* _What you need to do_
Give an exact copy of the line that has "Finally, echo the constant to verify ：" and of every line below it, through the last, with nothing else.

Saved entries
========
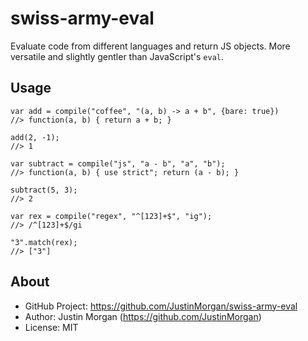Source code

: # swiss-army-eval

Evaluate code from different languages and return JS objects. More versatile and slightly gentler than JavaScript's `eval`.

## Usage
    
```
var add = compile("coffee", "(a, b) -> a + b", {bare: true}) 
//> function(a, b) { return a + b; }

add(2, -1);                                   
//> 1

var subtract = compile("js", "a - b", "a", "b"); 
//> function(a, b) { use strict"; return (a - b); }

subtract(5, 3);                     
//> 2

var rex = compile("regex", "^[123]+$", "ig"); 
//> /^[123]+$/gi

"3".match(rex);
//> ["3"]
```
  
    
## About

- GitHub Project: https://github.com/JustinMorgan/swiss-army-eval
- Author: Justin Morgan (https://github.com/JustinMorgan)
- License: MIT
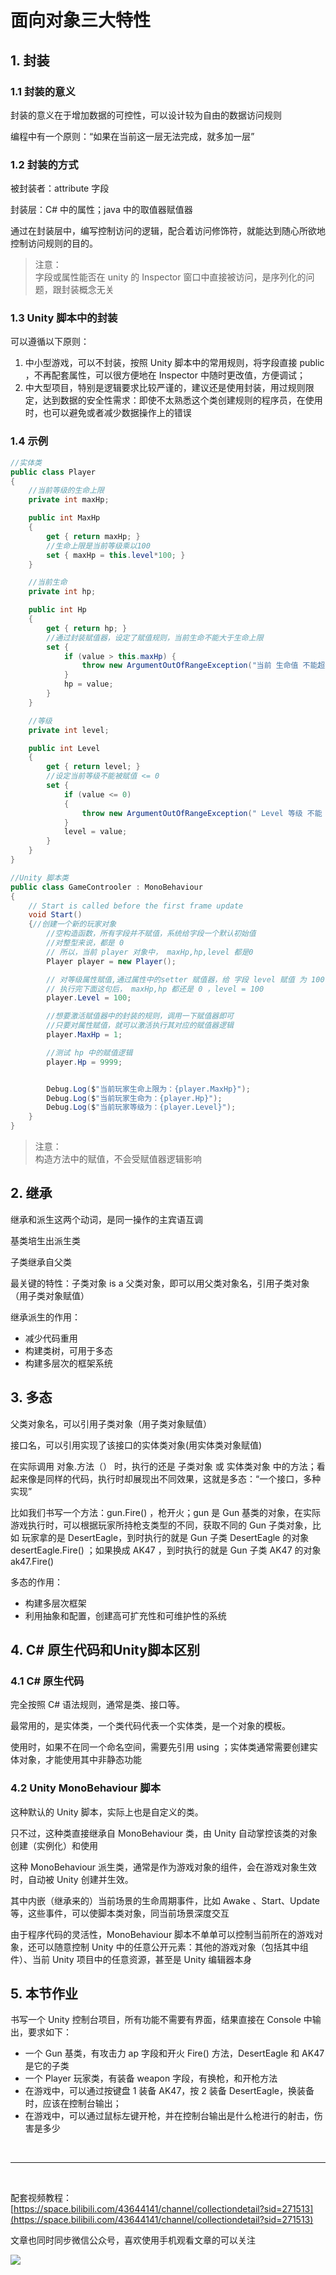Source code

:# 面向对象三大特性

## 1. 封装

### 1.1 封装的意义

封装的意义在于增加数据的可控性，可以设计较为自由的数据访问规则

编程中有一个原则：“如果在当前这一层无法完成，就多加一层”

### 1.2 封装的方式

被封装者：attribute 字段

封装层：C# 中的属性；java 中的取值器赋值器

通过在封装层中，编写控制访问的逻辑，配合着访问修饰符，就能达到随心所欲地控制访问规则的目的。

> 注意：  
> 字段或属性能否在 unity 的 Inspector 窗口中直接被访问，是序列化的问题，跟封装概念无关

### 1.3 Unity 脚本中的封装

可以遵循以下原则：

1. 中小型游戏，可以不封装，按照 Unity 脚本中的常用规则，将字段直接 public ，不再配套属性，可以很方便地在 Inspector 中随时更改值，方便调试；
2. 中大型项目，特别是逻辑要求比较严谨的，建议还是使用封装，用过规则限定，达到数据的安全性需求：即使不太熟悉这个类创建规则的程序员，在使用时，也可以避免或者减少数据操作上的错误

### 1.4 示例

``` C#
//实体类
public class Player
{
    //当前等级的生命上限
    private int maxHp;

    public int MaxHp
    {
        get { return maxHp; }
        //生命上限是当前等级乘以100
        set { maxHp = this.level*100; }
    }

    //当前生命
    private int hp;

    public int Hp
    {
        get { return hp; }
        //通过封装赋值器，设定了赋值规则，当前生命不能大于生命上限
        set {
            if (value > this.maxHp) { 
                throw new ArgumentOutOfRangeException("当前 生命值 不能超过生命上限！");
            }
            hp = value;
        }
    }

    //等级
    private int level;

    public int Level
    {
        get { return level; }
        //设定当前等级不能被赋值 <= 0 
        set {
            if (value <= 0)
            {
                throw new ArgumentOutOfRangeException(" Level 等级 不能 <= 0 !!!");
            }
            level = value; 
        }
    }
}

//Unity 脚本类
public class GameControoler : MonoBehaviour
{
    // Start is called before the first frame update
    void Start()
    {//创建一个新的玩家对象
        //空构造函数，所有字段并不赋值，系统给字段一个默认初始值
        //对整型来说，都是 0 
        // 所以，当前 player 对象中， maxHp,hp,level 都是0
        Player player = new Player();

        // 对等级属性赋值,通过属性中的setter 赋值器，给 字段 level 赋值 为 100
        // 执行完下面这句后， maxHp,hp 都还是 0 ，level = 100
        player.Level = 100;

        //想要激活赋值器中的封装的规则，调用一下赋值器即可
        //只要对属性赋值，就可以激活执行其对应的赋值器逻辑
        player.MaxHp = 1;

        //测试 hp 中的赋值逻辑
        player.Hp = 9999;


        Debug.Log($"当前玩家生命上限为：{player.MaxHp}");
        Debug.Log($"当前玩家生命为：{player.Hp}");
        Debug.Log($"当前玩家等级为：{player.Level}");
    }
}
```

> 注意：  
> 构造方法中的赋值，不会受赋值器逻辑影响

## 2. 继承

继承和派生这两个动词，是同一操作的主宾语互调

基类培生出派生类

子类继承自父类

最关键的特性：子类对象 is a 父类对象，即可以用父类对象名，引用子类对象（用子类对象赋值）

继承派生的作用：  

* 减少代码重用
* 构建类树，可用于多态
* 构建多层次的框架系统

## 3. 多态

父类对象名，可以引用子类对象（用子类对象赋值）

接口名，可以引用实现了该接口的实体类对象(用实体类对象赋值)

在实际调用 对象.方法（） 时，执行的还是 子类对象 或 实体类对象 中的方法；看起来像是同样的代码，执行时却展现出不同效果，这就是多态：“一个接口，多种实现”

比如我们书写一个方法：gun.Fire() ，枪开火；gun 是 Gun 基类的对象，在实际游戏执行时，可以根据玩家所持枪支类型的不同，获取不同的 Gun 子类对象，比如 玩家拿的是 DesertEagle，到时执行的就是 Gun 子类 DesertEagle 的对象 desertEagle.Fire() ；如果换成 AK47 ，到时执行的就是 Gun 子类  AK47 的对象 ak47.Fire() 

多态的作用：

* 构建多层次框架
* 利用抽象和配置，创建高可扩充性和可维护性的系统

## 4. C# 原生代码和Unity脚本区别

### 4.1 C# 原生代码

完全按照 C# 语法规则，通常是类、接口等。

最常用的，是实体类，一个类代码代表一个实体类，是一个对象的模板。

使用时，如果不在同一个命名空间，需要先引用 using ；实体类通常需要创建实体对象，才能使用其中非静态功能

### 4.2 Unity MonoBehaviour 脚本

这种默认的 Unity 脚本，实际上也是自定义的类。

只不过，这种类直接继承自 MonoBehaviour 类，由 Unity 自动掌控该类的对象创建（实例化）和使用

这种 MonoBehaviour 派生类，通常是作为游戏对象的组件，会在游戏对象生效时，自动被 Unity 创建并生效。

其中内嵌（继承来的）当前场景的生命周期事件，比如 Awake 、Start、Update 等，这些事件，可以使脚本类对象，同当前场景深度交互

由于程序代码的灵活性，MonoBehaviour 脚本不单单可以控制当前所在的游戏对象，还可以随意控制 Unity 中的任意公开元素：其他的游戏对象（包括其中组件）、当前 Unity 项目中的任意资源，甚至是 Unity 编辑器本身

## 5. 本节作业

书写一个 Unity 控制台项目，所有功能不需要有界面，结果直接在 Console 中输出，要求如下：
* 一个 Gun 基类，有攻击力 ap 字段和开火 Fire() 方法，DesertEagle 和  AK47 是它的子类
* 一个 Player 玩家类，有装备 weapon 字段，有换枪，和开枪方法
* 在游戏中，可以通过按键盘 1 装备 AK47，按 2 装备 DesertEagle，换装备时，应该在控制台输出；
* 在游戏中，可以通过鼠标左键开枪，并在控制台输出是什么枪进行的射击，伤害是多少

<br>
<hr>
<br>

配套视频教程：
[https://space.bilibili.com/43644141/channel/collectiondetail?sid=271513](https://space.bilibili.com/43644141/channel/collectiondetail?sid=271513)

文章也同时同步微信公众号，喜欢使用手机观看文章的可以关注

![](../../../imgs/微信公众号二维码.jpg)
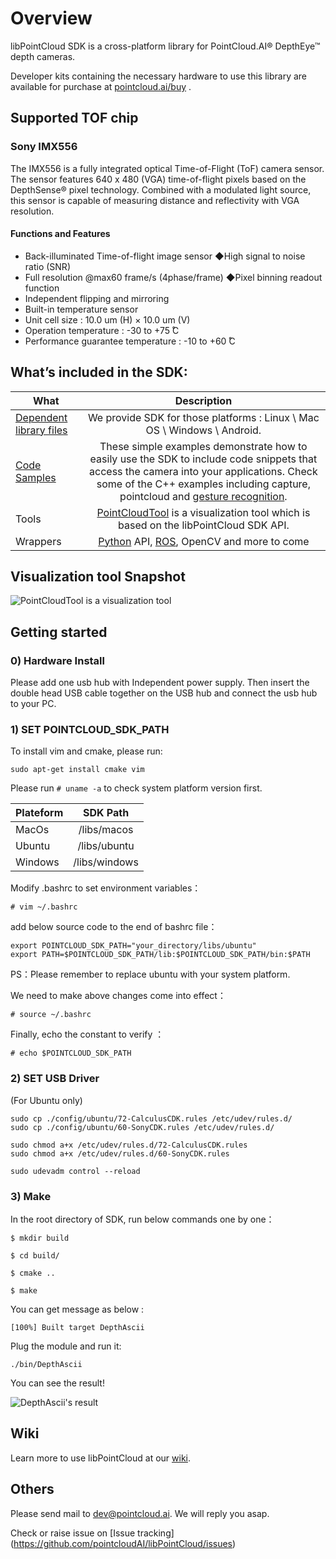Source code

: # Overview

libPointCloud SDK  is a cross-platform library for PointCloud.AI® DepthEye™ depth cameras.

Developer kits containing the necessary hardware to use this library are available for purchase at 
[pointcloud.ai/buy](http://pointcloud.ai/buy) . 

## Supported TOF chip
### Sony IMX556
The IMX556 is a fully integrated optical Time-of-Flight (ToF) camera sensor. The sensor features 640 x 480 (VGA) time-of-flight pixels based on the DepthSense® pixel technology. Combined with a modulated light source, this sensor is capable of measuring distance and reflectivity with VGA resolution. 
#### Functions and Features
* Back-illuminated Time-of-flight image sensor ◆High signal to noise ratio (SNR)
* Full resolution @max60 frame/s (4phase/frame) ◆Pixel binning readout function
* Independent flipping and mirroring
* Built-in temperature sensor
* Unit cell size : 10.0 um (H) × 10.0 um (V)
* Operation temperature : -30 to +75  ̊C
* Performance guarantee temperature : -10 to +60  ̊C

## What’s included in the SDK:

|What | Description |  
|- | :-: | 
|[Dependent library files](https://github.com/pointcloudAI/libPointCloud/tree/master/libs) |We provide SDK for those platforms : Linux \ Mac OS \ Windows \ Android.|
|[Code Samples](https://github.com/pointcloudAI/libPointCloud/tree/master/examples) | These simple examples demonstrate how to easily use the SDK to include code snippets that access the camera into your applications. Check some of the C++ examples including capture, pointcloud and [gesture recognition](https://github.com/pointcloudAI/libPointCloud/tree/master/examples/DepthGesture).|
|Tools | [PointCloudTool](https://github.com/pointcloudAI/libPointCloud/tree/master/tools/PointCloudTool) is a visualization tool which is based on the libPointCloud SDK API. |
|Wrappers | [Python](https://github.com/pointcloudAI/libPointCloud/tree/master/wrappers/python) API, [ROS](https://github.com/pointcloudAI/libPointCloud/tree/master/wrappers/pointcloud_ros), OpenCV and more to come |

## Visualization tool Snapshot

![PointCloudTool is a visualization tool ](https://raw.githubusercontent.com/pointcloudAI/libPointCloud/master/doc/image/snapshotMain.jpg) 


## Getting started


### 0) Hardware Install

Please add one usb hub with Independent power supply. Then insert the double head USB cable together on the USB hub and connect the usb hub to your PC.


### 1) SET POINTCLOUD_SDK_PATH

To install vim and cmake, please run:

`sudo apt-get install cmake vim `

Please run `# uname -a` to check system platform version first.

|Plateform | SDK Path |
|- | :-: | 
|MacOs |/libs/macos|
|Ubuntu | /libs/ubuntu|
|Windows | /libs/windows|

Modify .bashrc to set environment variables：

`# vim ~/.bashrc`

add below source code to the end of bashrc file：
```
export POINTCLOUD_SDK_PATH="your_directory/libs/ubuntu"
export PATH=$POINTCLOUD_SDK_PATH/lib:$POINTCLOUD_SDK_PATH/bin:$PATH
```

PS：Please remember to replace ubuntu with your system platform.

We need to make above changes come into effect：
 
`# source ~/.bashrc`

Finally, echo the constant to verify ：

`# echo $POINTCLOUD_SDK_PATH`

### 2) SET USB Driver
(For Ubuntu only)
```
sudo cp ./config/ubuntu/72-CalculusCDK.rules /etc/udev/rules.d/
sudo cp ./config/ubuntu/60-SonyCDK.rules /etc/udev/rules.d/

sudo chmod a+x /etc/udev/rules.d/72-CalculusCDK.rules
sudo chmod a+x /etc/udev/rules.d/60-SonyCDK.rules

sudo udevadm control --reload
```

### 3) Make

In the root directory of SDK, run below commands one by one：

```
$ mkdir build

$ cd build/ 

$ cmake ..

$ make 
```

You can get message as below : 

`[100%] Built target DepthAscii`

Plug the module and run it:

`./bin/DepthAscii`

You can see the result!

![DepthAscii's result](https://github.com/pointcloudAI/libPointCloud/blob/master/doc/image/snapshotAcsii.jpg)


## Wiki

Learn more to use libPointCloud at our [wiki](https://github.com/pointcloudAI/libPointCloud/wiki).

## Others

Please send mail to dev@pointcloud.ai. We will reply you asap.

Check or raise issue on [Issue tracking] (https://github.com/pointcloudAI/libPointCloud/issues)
========
* _Result of this exercise_
Finally, echo the constant to verify ：

`# echo $POINTCLOUD_SDK_PATH`

### 2) SET USB Driver
(For Ubuntu only)
```
sudo cp ./config/ubuntu/72-CalculusCDK.rules /etc/udev/rules.d/
sudo cp ./config/ubuntu/60-SonyCDK.rules /etc/udev/rules.d/

sudo chmod a+x /etc/udev/rules.d/72-CalculusCDK.rules
sudo chmod a+x /etc/udev/rules.d/60-SonyCDK.rules

sudo udevadm control --reload
```

### 3) Make

In the root directory of SDK, run below commands one by one：

```
$ mkdir build

$ cd build/ 

$ cmake ..

$ make 
```

You can get message as below : 

`[100%] Built target DepthAscii`

Plug the module and run it:

`./bin/DepthAscii`

You can see the result!

![DepthAscii's result](https://github.com/pointcloudAI/libPointCloud/blob/master/doc/image/snapshotAcsii.jpg)


## Wiki

Learn more to use libPointCloud at our [wiki](https://github.com/pointcloudAI/libPointCloud/wiki).

## Others

Please send mail to dev@pointcloud.ai. We will reply you asap.

Check or raise issue on [Issue tracking] (https://github.com/pointcloudAI/libPointCloud/issues)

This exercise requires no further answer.